At one point during the courtroom arraignment this week of 61 defendants charged with criminal conspiracy in connection with a protest movement in Atlanta, the bailiff could be heard shouting out numbers corresponding to the next batch – like a crowded delicatessen at lunch hour.

The courtroom’s six rows of wooden benches were packed with attorneys and defendants, with one row at the back reserved for media. It took about four hours for the Fulton county superior court judge Kimberly M Esmond Adams to go through the felony criminal charges with the defendants, all tied to opposition against a planned police and fire department training center known as “Cop City”.

The proceedings offered a window on to what’s to come in a case that is larger than any previous attempt to use a Rico, or racketeering law, against a protest movement. The use of Rico against the group – a set of laws developed for dealing with organized crime – has outraged civil liberties groups who see a deliberate effort to demonize legitimate protesters as domestic terrorists and suppress dissent.

Experts and those involved now predict a chaotic, lengthy and uncertain process to unfold, as Georgia authorities attempt to wield the judicial system against a protest movement largely concerned with issues such as deforestation amid the climate crisis, police militarization and environmental racism.

“I’ve never seen anything like it,” said the attorney Eli Bennett whose firm is representing three of the 61 defendants. “The sheer scale of managing this many people in a court room … It’s totally unprecedented … and it’s only going to get worse,” said Bennett, who’s been practicing criminal defense in Georgia for nearly a decade.

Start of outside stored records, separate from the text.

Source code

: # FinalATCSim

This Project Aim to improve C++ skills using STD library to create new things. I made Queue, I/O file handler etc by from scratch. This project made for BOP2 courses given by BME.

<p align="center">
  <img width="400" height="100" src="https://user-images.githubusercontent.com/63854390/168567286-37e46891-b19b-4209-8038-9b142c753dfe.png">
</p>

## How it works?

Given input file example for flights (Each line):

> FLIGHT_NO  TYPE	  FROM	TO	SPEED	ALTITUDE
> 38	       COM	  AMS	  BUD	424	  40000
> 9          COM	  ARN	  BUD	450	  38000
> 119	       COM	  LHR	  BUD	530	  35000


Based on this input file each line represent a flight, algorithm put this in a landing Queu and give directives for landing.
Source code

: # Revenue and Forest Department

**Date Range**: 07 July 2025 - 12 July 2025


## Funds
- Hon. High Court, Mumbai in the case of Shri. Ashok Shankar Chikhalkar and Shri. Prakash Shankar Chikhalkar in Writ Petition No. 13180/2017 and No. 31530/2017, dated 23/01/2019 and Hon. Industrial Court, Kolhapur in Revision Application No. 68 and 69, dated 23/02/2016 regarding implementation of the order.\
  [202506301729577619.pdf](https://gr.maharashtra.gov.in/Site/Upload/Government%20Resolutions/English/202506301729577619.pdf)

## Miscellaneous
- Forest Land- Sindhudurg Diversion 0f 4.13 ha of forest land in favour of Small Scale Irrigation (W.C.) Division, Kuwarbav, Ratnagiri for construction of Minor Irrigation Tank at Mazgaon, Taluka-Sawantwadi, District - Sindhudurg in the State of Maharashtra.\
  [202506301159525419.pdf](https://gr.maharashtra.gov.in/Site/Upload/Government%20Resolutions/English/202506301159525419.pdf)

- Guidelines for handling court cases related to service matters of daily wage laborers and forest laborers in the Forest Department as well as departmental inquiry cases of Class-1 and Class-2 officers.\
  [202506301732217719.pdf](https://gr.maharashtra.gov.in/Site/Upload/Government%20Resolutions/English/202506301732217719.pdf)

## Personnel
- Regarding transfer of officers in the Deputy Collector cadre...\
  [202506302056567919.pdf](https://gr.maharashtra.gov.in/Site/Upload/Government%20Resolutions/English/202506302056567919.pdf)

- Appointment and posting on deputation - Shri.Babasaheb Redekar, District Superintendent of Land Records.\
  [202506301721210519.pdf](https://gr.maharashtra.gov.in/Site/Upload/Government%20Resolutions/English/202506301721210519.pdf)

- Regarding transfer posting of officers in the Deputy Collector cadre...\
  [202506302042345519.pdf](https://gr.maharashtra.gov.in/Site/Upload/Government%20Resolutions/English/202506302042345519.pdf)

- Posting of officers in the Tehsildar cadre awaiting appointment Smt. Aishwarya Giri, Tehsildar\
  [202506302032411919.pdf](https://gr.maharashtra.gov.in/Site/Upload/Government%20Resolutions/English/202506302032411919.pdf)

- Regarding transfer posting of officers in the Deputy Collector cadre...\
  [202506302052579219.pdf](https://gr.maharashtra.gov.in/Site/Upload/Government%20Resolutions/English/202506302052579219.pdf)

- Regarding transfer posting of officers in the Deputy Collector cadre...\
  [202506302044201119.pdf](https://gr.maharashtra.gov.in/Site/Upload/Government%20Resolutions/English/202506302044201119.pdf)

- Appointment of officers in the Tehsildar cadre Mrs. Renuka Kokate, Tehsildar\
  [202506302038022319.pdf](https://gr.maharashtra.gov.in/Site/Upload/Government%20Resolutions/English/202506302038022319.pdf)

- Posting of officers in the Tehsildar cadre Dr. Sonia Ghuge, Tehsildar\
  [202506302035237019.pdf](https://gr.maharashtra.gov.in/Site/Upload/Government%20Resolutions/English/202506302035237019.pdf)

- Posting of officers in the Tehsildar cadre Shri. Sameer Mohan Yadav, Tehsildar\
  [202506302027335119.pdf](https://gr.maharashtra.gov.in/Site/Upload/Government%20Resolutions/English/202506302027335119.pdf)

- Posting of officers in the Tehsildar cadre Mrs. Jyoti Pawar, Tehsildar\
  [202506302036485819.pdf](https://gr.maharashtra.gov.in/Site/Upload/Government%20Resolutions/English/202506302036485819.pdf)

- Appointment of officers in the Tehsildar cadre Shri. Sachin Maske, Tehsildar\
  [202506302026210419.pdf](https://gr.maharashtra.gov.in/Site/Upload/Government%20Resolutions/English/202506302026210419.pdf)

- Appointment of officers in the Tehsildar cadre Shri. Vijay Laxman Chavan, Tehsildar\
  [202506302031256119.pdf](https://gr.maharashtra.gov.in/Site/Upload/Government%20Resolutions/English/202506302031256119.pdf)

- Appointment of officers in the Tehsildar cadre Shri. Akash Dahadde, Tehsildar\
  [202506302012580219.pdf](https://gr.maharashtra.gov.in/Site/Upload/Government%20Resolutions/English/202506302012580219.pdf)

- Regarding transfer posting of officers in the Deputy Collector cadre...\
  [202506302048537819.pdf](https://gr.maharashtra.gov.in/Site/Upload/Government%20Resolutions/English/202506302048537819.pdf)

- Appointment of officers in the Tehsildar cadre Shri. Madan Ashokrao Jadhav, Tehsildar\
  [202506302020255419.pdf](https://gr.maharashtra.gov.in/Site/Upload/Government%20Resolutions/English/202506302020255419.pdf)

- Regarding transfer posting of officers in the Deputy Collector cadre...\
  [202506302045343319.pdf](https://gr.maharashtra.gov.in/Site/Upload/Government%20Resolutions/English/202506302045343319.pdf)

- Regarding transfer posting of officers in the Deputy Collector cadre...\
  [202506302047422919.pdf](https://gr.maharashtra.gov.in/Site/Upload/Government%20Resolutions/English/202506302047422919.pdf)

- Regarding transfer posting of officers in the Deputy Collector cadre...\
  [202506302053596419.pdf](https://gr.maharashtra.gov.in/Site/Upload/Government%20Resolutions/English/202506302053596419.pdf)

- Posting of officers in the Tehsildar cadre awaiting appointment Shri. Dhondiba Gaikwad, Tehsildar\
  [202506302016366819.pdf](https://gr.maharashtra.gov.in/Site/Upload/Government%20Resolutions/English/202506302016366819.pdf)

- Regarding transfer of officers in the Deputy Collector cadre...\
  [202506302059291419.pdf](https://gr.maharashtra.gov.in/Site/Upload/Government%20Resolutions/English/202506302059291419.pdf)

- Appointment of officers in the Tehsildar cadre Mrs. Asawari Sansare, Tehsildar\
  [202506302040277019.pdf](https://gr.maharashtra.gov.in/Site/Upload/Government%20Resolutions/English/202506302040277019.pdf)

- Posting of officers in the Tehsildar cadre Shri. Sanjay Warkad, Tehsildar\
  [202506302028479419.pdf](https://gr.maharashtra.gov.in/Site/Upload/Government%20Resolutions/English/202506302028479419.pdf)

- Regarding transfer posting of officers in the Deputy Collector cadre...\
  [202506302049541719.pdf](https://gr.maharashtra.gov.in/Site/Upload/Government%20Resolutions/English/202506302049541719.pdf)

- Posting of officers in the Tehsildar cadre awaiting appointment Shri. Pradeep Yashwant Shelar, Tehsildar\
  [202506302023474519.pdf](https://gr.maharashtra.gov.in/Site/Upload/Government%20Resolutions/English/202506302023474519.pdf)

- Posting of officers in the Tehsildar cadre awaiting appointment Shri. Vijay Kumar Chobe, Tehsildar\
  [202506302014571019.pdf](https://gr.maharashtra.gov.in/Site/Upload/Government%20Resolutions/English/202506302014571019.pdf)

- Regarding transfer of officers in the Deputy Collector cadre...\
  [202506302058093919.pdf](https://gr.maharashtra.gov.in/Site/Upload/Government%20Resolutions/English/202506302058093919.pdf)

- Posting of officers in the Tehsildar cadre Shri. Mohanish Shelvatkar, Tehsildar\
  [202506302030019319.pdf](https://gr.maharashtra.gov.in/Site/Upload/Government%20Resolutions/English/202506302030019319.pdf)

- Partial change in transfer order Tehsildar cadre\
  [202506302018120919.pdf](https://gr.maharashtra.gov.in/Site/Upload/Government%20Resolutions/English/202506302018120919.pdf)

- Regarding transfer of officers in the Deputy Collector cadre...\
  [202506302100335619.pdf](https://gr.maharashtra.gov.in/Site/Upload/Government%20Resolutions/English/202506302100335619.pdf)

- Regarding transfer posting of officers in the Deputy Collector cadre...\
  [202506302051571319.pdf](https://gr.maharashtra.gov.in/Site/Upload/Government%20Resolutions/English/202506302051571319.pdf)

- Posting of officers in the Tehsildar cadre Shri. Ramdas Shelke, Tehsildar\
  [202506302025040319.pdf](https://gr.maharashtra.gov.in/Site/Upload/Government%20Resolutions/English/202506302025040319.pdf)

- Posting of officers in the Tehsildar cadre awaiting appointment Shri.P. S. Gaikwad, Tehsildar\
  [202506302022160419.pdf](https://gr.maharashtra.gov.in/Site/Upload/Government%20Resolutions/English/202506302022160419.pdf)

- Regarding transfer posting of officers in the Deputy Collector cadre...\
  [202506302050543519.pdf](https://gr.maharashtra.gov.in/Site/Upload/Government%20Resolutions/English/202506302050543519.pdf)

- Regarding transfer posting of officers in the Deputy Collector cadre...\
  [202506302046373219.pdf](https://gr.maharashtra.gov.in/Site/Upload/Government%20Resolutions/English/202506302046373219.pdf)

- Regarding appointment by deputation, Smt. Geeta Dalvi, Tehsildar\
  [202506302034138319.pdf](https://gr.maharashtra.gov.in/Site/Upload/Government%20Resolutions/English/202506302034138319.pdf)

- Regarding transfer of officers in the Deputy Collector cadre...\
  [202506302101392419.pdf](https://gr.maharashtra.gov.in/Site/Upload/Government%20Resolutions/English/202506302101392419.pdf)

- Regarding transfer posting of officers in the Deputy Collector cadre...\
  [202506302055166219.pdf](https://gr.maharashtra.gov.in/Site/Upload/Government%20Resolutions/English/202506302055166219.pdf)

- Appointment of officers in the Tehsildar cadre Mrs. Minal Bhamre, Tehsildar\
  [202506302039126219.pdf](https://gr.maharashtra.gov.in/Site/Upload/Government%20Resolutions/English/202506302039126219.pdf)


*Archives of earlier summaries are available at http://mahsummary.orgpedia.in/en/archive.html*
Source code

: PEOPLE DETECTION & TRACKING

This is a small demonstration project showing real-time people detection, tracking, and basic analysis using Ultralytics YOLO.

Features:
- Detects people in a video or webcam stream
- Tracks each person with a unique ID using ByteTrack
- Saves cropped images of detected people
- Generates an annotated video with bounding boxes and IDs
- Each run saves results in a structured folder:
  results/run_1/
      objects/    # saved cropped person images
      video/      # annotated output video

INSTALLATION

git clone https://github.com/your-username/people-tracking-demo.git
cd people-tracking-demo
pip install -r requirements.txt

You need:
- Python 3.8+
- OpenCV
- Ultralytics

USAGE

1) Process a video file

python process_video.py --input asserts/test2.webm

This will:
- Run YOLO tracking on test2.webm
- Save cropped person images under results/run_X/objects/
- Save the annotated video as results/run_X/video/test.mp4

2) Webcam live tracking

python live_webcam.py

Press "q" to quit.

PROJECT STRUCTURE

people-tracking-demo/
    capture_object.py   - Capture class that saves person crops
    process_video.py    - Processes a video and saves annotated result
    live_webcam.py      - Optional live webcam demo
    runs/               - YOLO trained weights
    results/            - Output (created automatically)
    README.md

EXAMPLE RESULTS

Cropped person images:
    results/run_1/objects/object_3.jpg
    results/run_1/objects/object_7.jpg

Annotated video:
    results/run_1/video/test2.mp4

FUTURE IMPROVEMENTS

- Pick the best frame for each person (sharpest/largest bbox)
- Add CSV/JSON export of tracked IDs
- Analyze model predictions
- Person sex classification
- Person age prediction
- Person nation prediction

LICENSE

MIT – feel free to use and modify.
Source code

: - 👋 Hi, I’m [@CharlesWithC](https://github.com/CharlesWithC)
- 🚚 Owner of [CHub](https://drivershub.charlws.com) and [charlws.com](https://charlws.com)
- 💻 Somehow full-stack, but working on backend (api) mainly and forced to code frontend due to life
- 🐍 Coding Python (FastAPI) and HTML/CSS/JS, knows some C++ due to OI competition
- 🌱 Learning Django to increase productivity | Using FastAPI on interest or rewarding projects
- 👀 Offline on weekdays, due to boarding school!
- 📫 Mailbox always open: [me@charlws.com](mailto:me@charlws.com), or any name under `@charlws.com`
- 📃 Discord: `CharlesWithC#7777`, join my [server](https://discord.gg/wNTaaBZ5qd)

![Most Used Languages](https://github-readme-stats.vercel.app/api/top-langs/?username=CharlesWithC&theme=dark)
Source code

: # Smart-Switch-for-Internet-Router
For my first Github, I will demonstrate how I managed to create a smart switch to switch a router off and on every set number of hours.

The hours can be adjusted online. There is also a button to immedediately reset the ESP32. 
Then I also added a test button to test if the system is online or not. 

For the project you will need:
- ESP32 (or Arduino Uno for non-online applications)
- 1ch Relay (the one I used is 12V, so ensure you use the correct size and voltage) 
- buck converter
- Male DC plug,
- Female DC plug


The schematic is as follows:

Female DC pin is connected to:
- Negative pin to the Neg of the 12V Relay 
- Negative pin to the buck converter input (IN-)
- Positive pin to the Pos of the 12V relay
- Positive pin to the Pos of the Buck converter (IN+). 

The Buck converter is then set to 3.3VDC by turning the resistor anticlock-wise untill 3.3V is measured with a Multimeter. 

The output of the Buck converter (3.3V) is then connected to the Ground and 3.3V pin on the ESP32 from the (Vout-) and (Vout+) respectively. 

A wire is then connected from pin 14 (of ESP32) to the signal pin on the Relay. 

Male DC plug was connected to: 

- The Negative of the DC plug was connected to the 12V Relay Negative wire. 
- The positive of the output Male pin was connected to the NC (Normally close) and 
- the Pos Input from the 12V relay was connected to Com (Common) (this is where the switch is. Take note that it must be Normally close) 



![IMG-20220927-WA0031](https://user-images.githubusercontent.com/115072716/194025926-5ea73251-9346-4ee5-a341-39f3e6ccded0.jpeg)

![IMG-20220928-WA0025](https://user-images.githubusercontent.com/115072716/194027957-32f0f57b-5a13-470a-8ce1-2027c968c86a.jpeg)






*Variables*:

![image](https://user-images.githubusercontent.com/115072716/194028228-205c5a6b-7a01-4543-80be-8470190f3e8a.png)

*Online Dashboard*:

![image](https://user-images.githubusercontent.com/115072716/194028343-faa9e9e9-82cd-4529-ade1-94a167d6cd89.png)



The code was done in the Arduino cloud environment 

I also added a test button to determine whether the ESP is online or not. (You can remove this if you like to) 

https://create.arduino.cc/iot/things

The case’s unwieldy scale was apparent from the start, as the Georgia deputy attorney general John Fowler explained to the judge that the state had five terabytes worth of evidence to send to defense attorneys, a process that could take two months. That’s the equivalent of about 400m pages of text, or 800,000 digital photos.

A conversation ensued between Adams and Fowler about how long it would then take attorneys to go through that much material. The answer: about four months. “The logistical impossibility of this type of prosecution is becoming apparent at the very beginning of this case,” Bennett said.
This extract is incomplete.